Care required in terminating probationary periods

Przybylska v Modus Telecom Limited (Employment Appeal Tribunal – February 2007)

Miss Przybylska was employed on a three month probationary basis from 3 October 2005. During the probationary period her contract could be terminated at a week’s notice and Modus reserved the right to extend the probationary period (including the week’s notice provision) if it needed to make a further assessment of her performance.

The probationary period expired on 2 January 2006 but Miss Przybylska was absent on holiday at this time and Modus did not extend the probationary period before her holiday began. At the end of the January 2006 Miss Przybylska was dismissed because she had not, in the view of Modus, successfully completed the probationary period.
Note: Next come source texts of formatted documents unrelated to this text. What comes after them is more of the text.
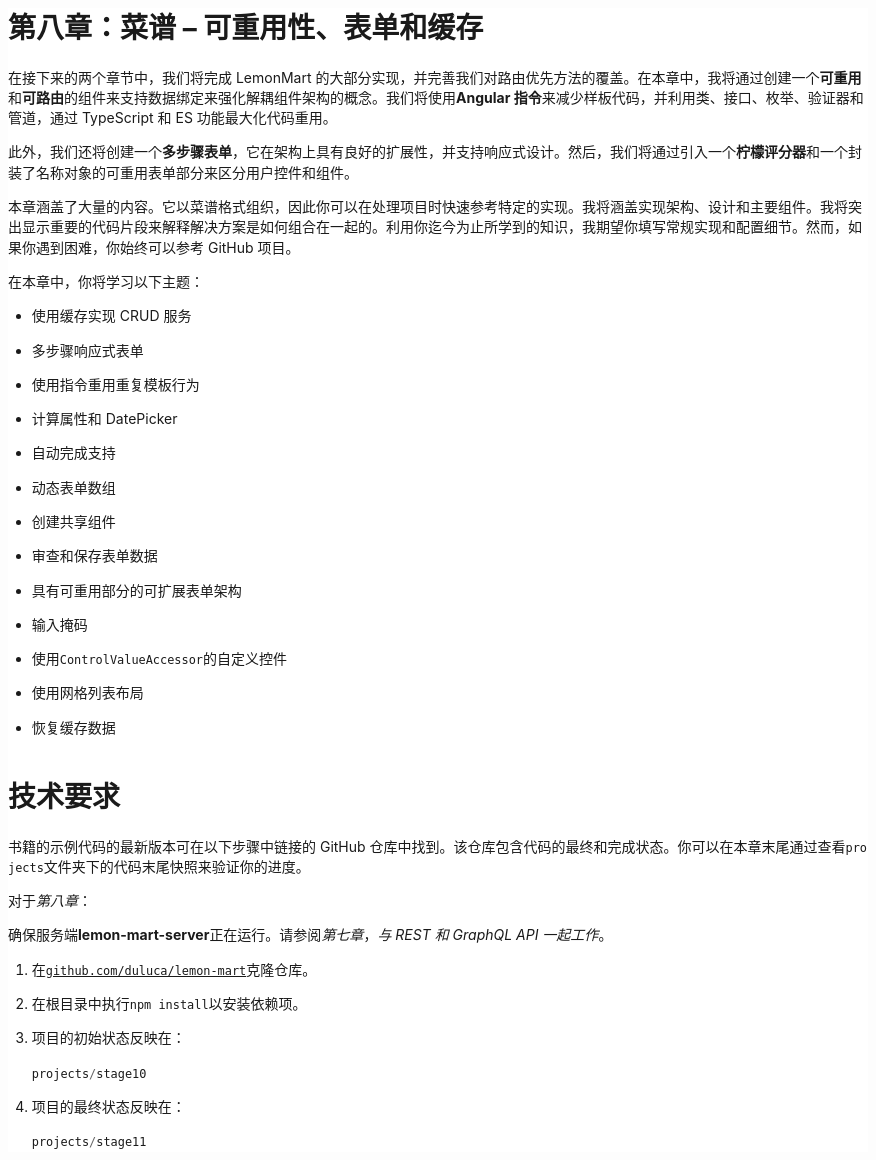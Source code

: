 

# 第八章：菜谱 – 可重用性、表单和缓存

在接下来的两个章节中，我们将完成 LemonMart 的大部分实现，并完善我们对路由优先方法的覆盖。在本章中，我将通过创建一个**可重用**和**可路由**的组件来支持数据绑定来强化解耦组件架构的概念。我们将使用**Angular 指令**来减少样板代码，并利用类、接口、枚举、验证器和管道，通过 TypeScript 和 ES 功能最大化代码重用。

此外，我们还将创建一个**多步骤表单**，它在架构上具有良好的扩展性，并支持响应式设计。然后，我们将通过引入一个**柠檬评分器**和一个封装了名称对象的可重用表单部分来区分用户控件和组件。

本章涵盖了大量的内容。它以菜谱格式组织，因此你可以在处理项目时快速参考特定的实现。我将涵盖实现架构、设计和主要组件。我将突出显示重要的代码片段来解释解决方案是如何组合在一起的。利用你迄今为止所学到的知识，我期望你填写常规实现和配置细节。然而，如果你遇到困难，你始终可以参考 GitHub 项目。

在本章中，你将学习以下主题：

+   使用缓存实现 CRUD 服务

+   多步骤响应式表单

+   使用指令重用重复模板行为

+   计算属性和 DatePicker

+   自动完成支持

+   动态表单数组

+   创建共享组件

+   审查和保存表单数据

+   具有可重用部分的可扩展表单架构

+   输入掩码

+   使用`ControlValueAccessor`的自定义控件

+   使用网格列表布局

+   恢复缓存数据

# 技术要求

书籍的示例代码的最新版本可在以下步骤中链接的 GitHub 仓库中找到。该仓库包含代码的最终和完成状态。你可以在本章末尾通过查看`projects`文件夹下的代码末尾快照来验证你的进度。

对于*第八章*：

确保服务端**lemon-mart-server**正在运行。请参阅*第七章*，*与 REST 和 GraphQL API 一起工作*。

1.  在[`github.com/duluca/lemon-mart`](https://github.com/duluca/lemon-mart)克隆仓库。

1.  在根目录中执行`npm install`以安装依赖项。

1.  项目的初始状态反映在：

    ```js
    projects/stage10 
    ```

1.  项目的最终状态反映在：

    ```js
    projects/stage11 
    ```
As Miss Przybylska was only paid one week’s pay in lieu of notice she made a claim in the Employment Tribunal for breach of contract contending that she should have been paid three months notice after completion of the probationary period.

The Employment Tribunal rejected the claim by implying a term in the contract of employment that it was reasonable for the probationary period to continue until Miss Przybylska had received an indication as to whether she had successfully completed it or not. No notification of success or failure had been received by the time the probationary period was originally set to end and so it continued and any delay in assessing Miss Przybylska’s performance was reasonable.

On appeal the Employment Appeal Tribunal found that the term implied by the Employment Tribunal was inconsistent with the express terms of the contract of employment. The assessment was to take place during the probationary period and the fact that Miss Przybylska would be on holiday at its end should have been foreseen. Modus could have extended the probationary period, as allowed for under the contract, if it had not been able to complete the assessment before the holiday. They did not do this and it was not necessary to imply a term which automatically extended the probationary period.

The case has been remitted back to the same Employment Tribunal for an assessment of compensation. At first glance it would seem simple to assess the compensation; 3 months minus the week that was paid. However, there is a twist in this tale. The claim was for breach of contract and such claims are subject to the statutory dispute resolution procedures. In a case such as this the procedures will apply even if the employee has not completed one continuous year of service.

The problem for Miss Przybylska is that she did not appeal against her dismissal and therefore did not complete the statutory process and so the Employment Tribunal will have to consider deducting her award by between 10% to 50% as a consequence.

There is also a lesson to be learned by employers here. Not only should the terms relating to termination of probationers be reviewed but if a termination does take place the employee could be entitled to an uplift of 10% to 50% of the notice pay at the Employment Tribunal if the employer does not follow the statutory dismissal procedures correctly.